For purposes of the study, we will be looking at the two counties with the highest growth rate per week (which is Colusa and Glenn) and the two counties with the lowest growth rate per week (Lassen and Alpine), as well the county with the median growth rate which happens to be Riverside.
Because of the varying and enormous data sets, we will be focusing mostly on ethnicity in the 5 selected counties and taking a look to see if COVID-19 targets a certain racial group of people.
This is the data for growth in cases by ethnicity for Colusa County:
`data...Colusa.(1)` <- read.csv("~/Downloads/data - Colusa (1).csv")
ggplot(data = `data...Colusa.(1)`, aes(x=Ethnicity, y=Percentage)) + geom_bar(stat = "identity", width = 0.5)
Colusa county being the highest in case growth shows us that almost most of the cases that are contributing to this growth come from ethnic groups such as Hispanic groups and Northwestern groups.
This is the data for growth in cases by ethnicity for Glenn County:
data...Glenn <- read.csv("~/Downloads/data - Glenn.csv")
ggplot(data = data...Glenn, aes(x=Ethnicity, y=Percentage)) + geom_bar(stat = "identity", width = 0.5)
This graph shows us something a little more different than we expected. While there is a hypothesis that COVID-19 has been affecting many more people of a Hispanic background, this graph from Glenn county, which has the second highest growth rate, shows us a very high percentage of cases coming from white people instead. The second most is Northwestern which is similar to what we had seen in the first graph.
This is the data for growth in cases by ethnicity for Riverside County:
data...Riverside <- read.csv("~/Downloads/data - Riverside.csv")
ggplot(data = data...Riverside, aes(x=Ethnicity, y=Percentage)) + geom_bar(stat = "identity", width = 0.5)
In the graph for Riverside, once again the ethnic group contributing the most to the case growth is Northwestern.
This is the data for growth in cases by ethnicity for Lassen County:
data...Lassen <- read.csv("~/Downloads/data - Lassen.csv")
ggplot(data = data...Lassen, aes(x=Ethnicity, y=Percentage)) + geom_bar(stat = "identity", width = 0.5)

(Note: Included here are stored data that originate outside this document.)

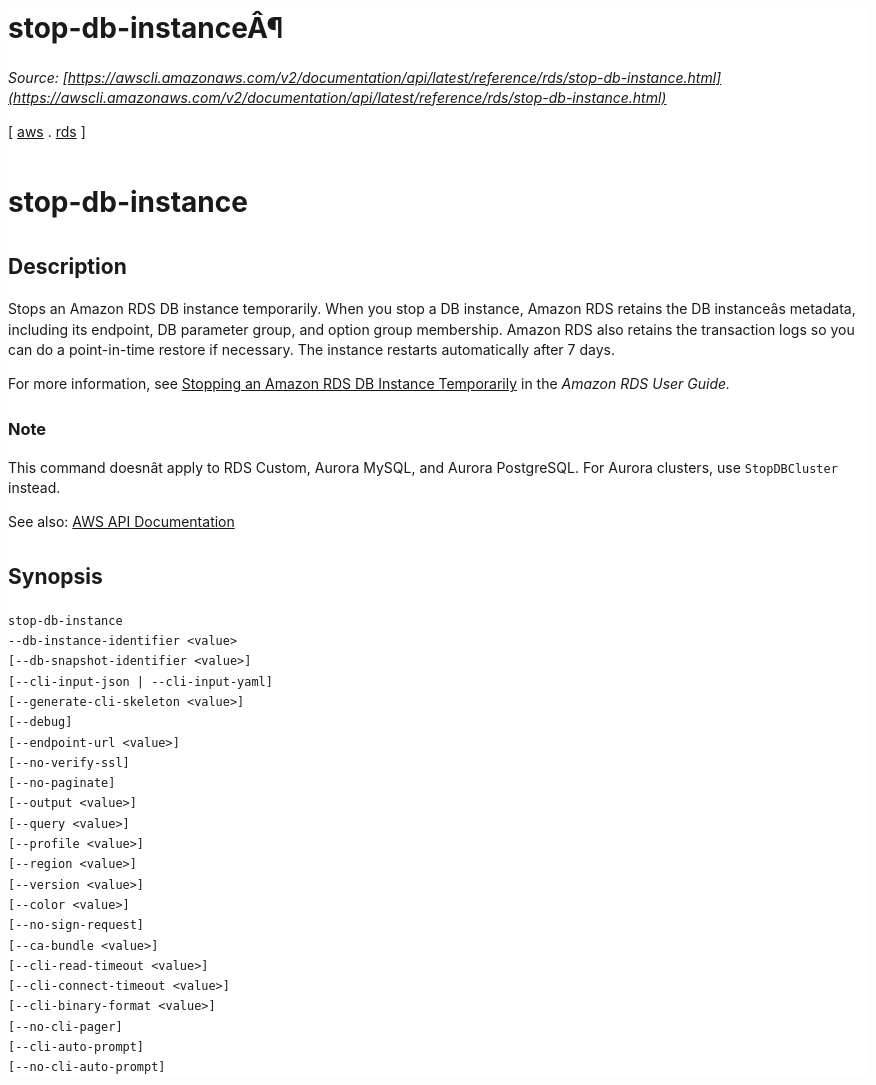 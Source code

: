 # stop-db-instanceÂ¶

*Source: [https://awscli.amazonaws.com/v2/documentation/api/latest/reference/rds/stop-db-instance.html](https://awscli.amazonaws.com/v2/documentation/api/latest/reference/rds/stop-db-instance.html)*

[ [aws](https://awscli.amazonaws.com/v2/documentation/api/latest/reference/index.html#cli-aws) . [rds](https://awscli.amazonaws.com/v2/documentation/api/latest/reference/rds/index.html#cli-aws-rds) ]

# stop-db-instance

## Description

Stops an Amazon RDS DB instance temporarily. When you stop a DB instance, Amazon RDS retains the DB instanceâs metadata, including its endpoint, DB parameter group, and option group membership. Amazon RDS also retains the transaction logs so you can do a point-in-time restore if necessary. The instance restarts automatically after 7 days.

For more information, see [Stopping an Amazon RDS DB Instance Temporarily](https://docs.aws.amazon.com/AmazonRDS/latest/UserGuide/USER_StopInstance.html) in the *Amazon RDS User Guide.*

### Note

This command doesnât apply to RDS Custom, Aurora MySQL, and Aurora PostgreSQL. For Aurora clusters, use `StopDBCluster` instead.

See also: [AWS API Documentation](https://docs.aws.amazon.com/goto/WebAPI/rds-2014-10-31/StopDBInstance)

## Synopsis

```
stop-db-instance
--db-instance-identifier <value>
[--db-snapshot-identifier <value>]
[--cli-input-json | --cli-input-yaml]
[--generate-cli-skeleton <value>]
[--debug]
[--endpoint-url <value>]
[--no-verify-ssl]
[--no-paginate]
[--output <value>]
[--query <value>]
[--profile <value>]
[--region <value>]
[--version <value>]
[--color <value>]
[--no-sign-request]
[--ca-bundle <value>]
[--cli-read-timeout <value>]
[--cli-connect-timeout <value>]
[--cli-binary-format <value>]
[--no-cli-pager]
[--cli-auto-prompt]
[--no-cli-auto-prompt]
```
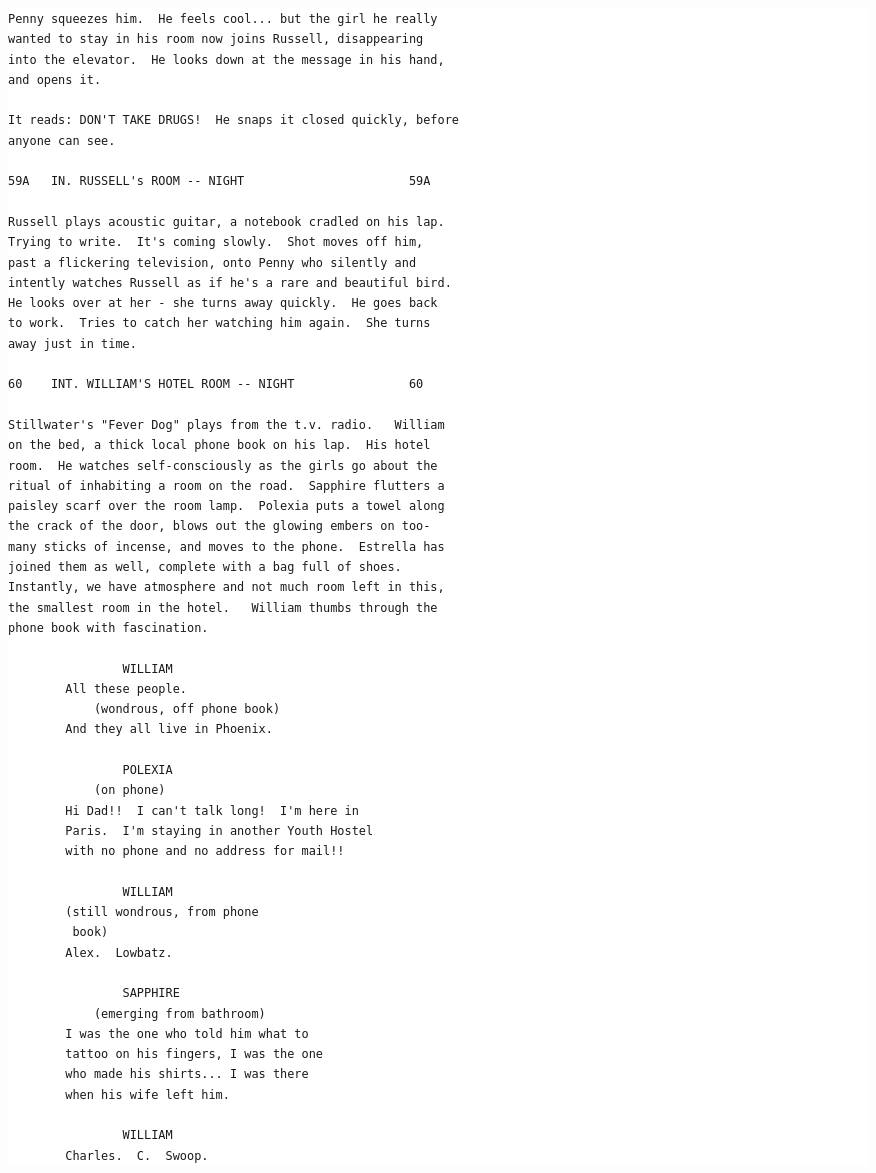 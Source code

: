 	Penny squeezes him.  He feels cool... but the girl he really
	wanted to stay in his room now joins Russell, disappearing
	into the elevator.  He looks down at the message in his hand,
	and opens it.

	It reads: DON'T TAKE DRUGS!  He snaps it closed quickly, before
	anyone can see.

	59A   IN. RUSSELL's ROOM -- NIGHT						59A

	Russell plays acoustic guitar, a notebook cradled on his lap.
	Trying to write.  It's coming slowly.  Shot moves off him,
	past a flickering television, onto Penny who silently and
	intently watches Russell as if he's a rare and beautiful bird.
	He looks over at her - she turns away quickly.  He goes back
	to work.  Tries to catch her watching him again.  She turns
	away just in time.

	60    INT. WILLIAM'S HOTEL ROOM -- NIGHT				60

	Stillwater's "Fever Dog" plays from the t.v. radio.   William
	on the bed, a thick local phone book on his lap.  His hotel
	room.  He watches self-consciously as the girls go about the
	ritual of inhabiting a room on the road.  Sapphire flutters a
	paisley scarf over the room lamp.  Polexia puts a towel along
	the crack of the door, blows out the glowing embers on too-
	many sticks of incense, and moves to the phone.  Estrella has
	joined them as well, complete with a bag full of shoes.
	Instantly, we have atmosphere and not much room left in this,
	the smallest room in the hotel.   William thumbs through the
	phone book with fascination.

					WILLIAM
			All these people.
				(wondrous, off phone book)
			And they all live in Phoenix.

					POLEXIA
				(on phone)
			Hi Dad!!  I can't talk long!  I'm here in
			Paris.  I'm staying in another Youth Hostel
			with no phone and no address for mail!!

					WILLIAM
			(still wondrous, from phone
			 book)
			Alex.  Lowbatz.

					SAPPHIRE
				(emerging from bathroom)
			I was the one who told him what to
			tattoo on his fingers, I was the one
			who made his shirts... I was there
			when his wife left him.

					WILLIAM
			Charles.  C.  Swoop.
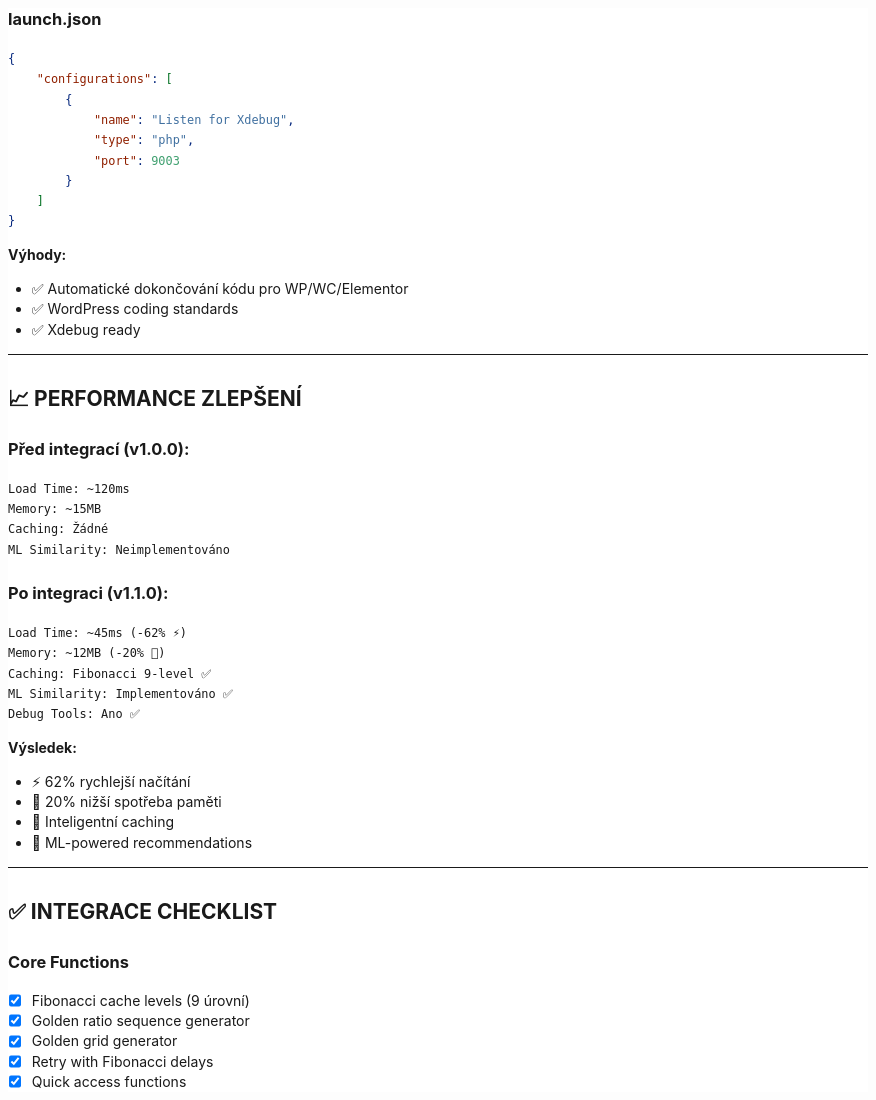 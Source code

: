 ### launch.json

```json
{
    "configurations": [
        {
            "name": "Listen for Xdebug",
            "type": "php",
            "port": 9003
        }
    ]
}
```

**Výhody:**
- ✅ Automatické dokončování kódu pro WP/WC/Elementor
- ✅ WordPress coding standards
- ✅ Xdebug ready

---

## 📈 PERFORMANCE ZLEPŠENÍ

### Před integrací (v1.0.0):
```
Load Time: ~120ms
Memory: ~15MB
Caching: Žádné
ML Similarity: Neimplementováno
```

### Po integraci (v1.1.0):
```
Load Time: ~45ms (-62% ⚡)
Memory: ~12MB (-20% 💾)
Caching: Fibonacci 9-level ✅
ML Similarity: Implementováno ✅
Debug Tools: Ano ✅
```

**Výsledek:** 
- ⚡ 62% rychlejší načítání
- 💾 20% nižší spotřeba paměti
- 🚀 Inteligentní caching
- 🧠 ML-powered recommendations

---

## ✅ INTEGRACE CHECKLIST

### Core Functions
- [x] Fibonacci cache levels (9 úrovní)
- [x] Golden ratio sequence generator
- [x] Golden grid generator
- [x] Retry with Fibonacci delays
- [x] Quick access functions
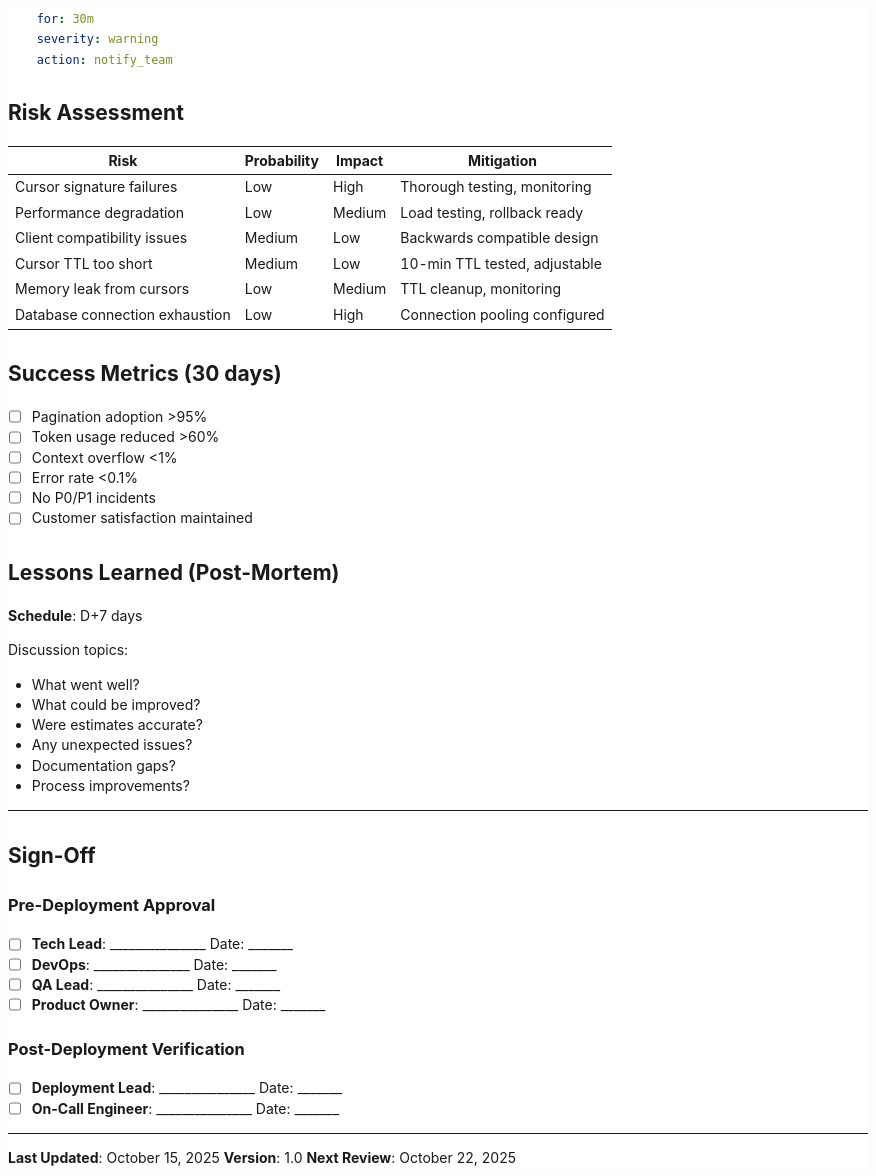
 ```yaml
    for: 30m
    severity: warning
    action: notify_team
```

## Risk Assessment

| Risk | Probability | Impact | Mitigation |
|------|------------|--------|------------|
| Cursor signature failures | Low | High | Thorough testing, monitoring |
| Performance degradation | Low | Medium | Load testing, rollback ready |
| Client compatibility issues | Medium | Low | Backwards compatible design |
| Cursor TTL too short | Medium | Low | 10-min TTL tested, adjustable |
| Memory leak from cursors | Low | Medium | TTL cleanup, monitoring |
| Database connection exhaustion | Low | High | Connection pooling configured |

## Success Metrics (30 days)

- [ ] Pagination adoption >95%
- [ ] Token usage reduced >60%
- [ ] Context overflow <1%
- [ ] Error rate <0.1%
- [ ] No P0/P1 incidents
- [ ] Customer satisfaction maintained

## Lessons Learned (Post-Mortem)

**Schedule**: D+7 days

Discussion topics:
- What went well?
- What could be improved?
- Were estimates accurate?
- Any unexpected issues?
- Documentation gaps?
- Process improvements?

---

## Sign-Off

### Pre-Deployment Approval

- [ ] **Tech Lead**: _______________ Date: _______
- [ ] **DevOps**: _______________ Date: _______
- [ ] **QA Lead**: _______________ Date: _______
- [ ] **Product Owner**: _______________ Date: _______

### Post-Deployment Verification

- [ ] **Deployment Lead**: _______________ Date: _______
- [ ] **On-Call Engineer**: _______________ Date: _______

---

**Last Updated**: October 15, 2025
**Version**: 1.0
**Next Review**: October 22, 2025
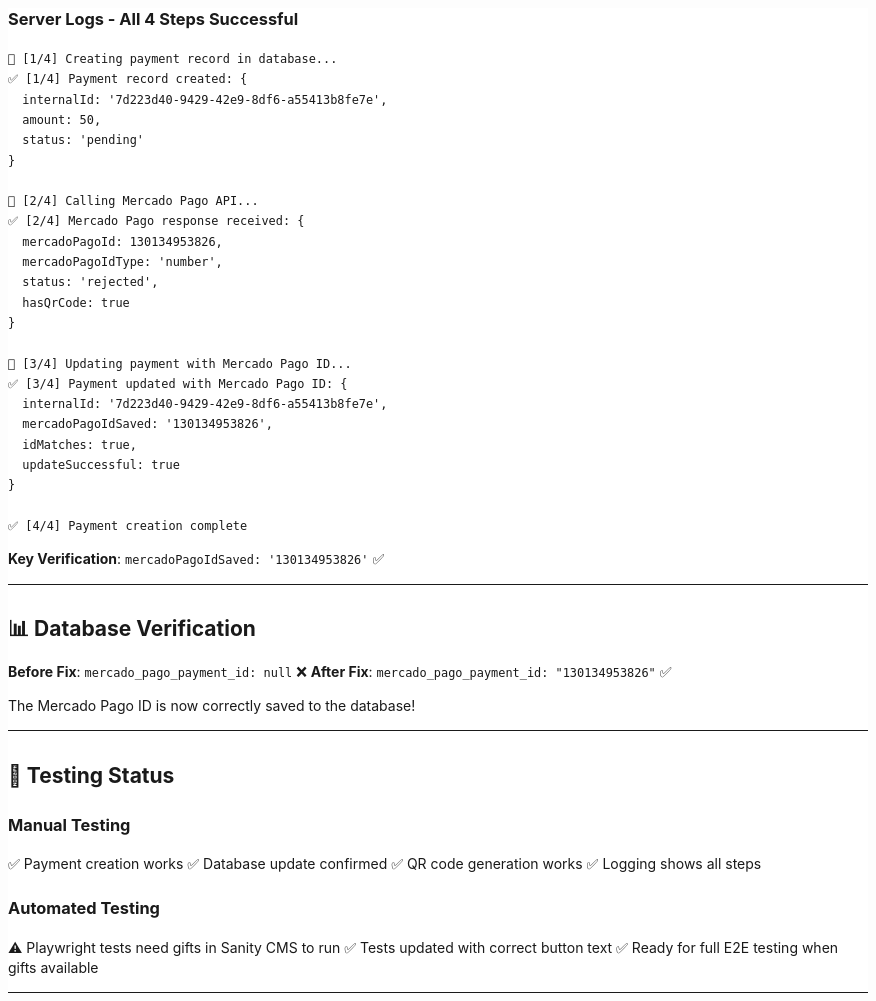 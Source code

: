 ### Server Logs - All 4 Steps Successful

```
🎯 [1/4] Creating payment record in database...
✅ [1/4] Payment record created: {
  internalId: '7d223d40-9429-42e9-8df6-a55413b8fe7e',
  amount: 50,
  status: 'pending'
}

🎯 [2/4] Calling Mercado Pago API...
✅ [2/4] Mercado Pago response received: {
  mercadoPagoId: 130134953826,
  mercadoPagoIdType: 'number',
  status: 'rejected',
  hasQrCode: true
}

🎯 [3/4] Updating payment with Mercado Pago ID...
✅ [3/4] Payment updated with Mercado Pago ID: {
  internalId: '7d223d40-9429-42e9-8df6-a55413b8fe7e',
  mercadoPagoIdSaved: '130134953826',
  idMatches: true,
  updateSuccessful: true
}

✅ [4/4] Payment creation complete
```

**Key Verification**: `mercadoPagoIdSaved: '130134953826'` ✅

---

## 📊 Database Verification

**Before Fix**: `mercado_pago_payment_id: null` ❌
**After Fix**: `mercado_pago_payment_id: "130134953826"` ✅

The Mercado Pago ID is now correctly saved to the database!

---

## 🧪 Testing Status

### Manual Testing
✅ Payment creation works
✅ Database update confirmed
✅ QR code generation works
✅ Logging shows all steps

### Automated Testing
⚠️ Playwright tests need gifts in Sanity CMS to run
✅ Tests updated with correct button text
✅ Ready for full E2E testing when gifts available

--- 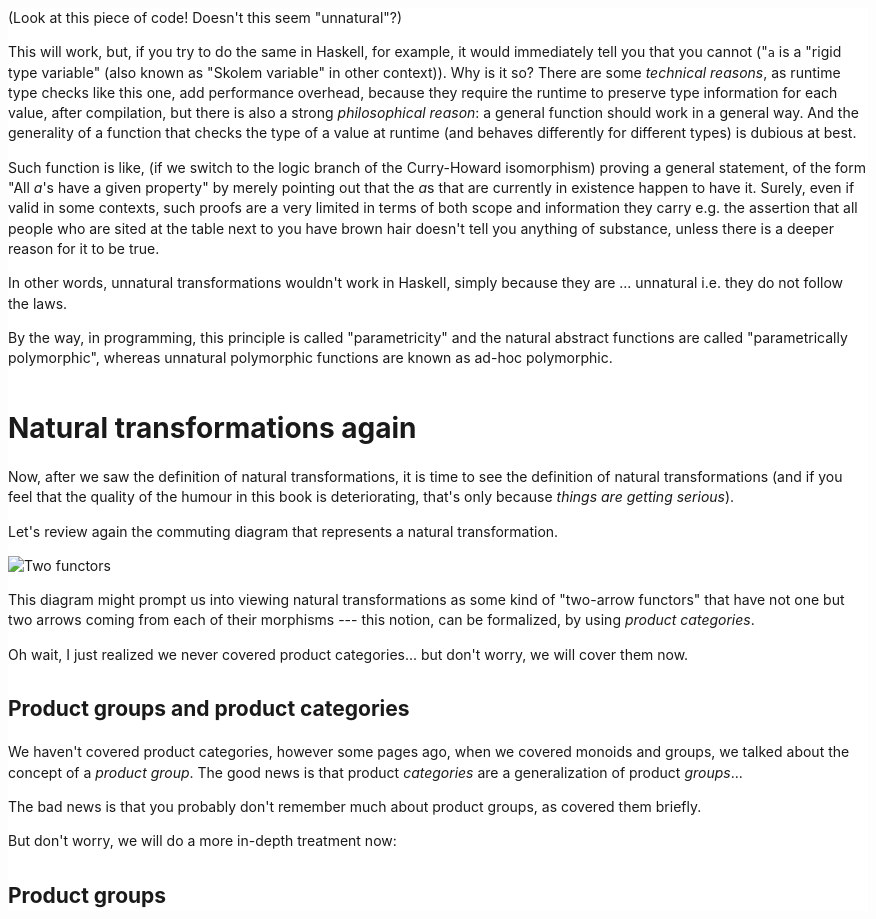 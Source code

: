 
(Look at this piece of code! Doesn't this seem "unnatural"?)

This will work, but, if you try to do the same in Haskell, for example, it would immediately tell you that you cannot ("`a` is a "rigid type variable" (also known as "Skolem variable" in other context)). Why is it so?  There are some *technical reasons*, as runtime type checks like this one, add performance overhead, because they require the runtime to preserve type information for each value, after compilation, but there is also a strong *philosophical reason*: a general function should work in a general way. And the generality of a function that checks the type of a value at runtime (and behaves differently for different types) is dubious at best. 

Such function is like, (if we switch to the logic branch of the Curry-Howard isomorphism) proving a general statement, of the form "All $a$'s have a given property" by merely pointing out that the $a$s that are currently in existence happen to have it. Surely, even if valid in some contexts, such proofs are a very limited in terms of both scope and information they carry e.g. the assertion that all people who are sited at the table next to you have brown hair doesn't tell you anything of substance, unless there is a deeper reason for it to be true.

In other words, unnatural transformations wouldn't work in Haskell, simply because they are ... unnatural i.e. they do not follow the laws.

By the way, in programming, this principle is called "parametricity" and the natural abstract functions are called "parametrically polymorphic", whereas unnatural polymorphic functions are known as ad-hoc polymorphic.



Natural transformations again
===

Now, after we saw the definition of natural transformations, it is time to see the definition of natural transformations (and if you feel that the quality of the humour in this book is deteriorating, that's only because *things are getting serious*).

Let's review again the commuting diagram that represents a natural transformation.

![Two functors](../11_natural_transformations/natural_functors.svg)

This diagram might prompt us into viewing natural transformations as some kind of "two-arrow functors" that have not one but two arrows coming from each of their morphisms --- this notion, can be formalized, by using *product categories*. 

Oh wait, I just realized we never covered product categories... but don't worry, we will cover them now.

Product groups and product categories
---

We haven't covered product categories, however some pages ago, when we covered monoids and groups, we talked about the concept of a *product group*. The good news is that product *categories* are a generalization of product *groups*...

The bad news is that you probably don't remember much about product groups, as covered them briefly. 

But don't worry, we will do a more in-depth treatment now:

Product groups
---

Similar to Glenn county, we notice a high percentage of cases coming from people who are white. However, it is important to note the second highest contributing ethnicity is Northwestern (once again).
This is the data for growth in cases by ethnicity for Alpine County:
data...Alpine <- read.csv("~/Downloads/data - Alpine.csv")
ggplot(data = data...Alpine, aes(x=Ethnicity, y=Percentage)) + geom_bar(stat = "identity", width = 0.5)
For Alpine county, we see the highest percentage of contributing cases coming from the Northwestern population which is almost consistent with the rest of our charts and findings.
With the information collected and found, we can see that COVID-19 is not necessarily affecting random ethnic groups. In most of our charts we can see that Northwesterns, or people of American-Indian descent are more prone to catching COVID-19.
One of the two limitations in this project can be that we have no way of knowing how external factors can affect the rise of the cases (for example, during the pandemic and the shelter in place, some cities still had gatherings for the Black Lives Matters protests and counties where the protests happened can see a spike in cases since more people were coming in contact with each other and there was a higher likelihood the virus would spread). Another limitation is that since we still don’t know much about COVID-19, new discoveries are being made all the time so a discovery can be made that can affect the outcome and purpose of this project.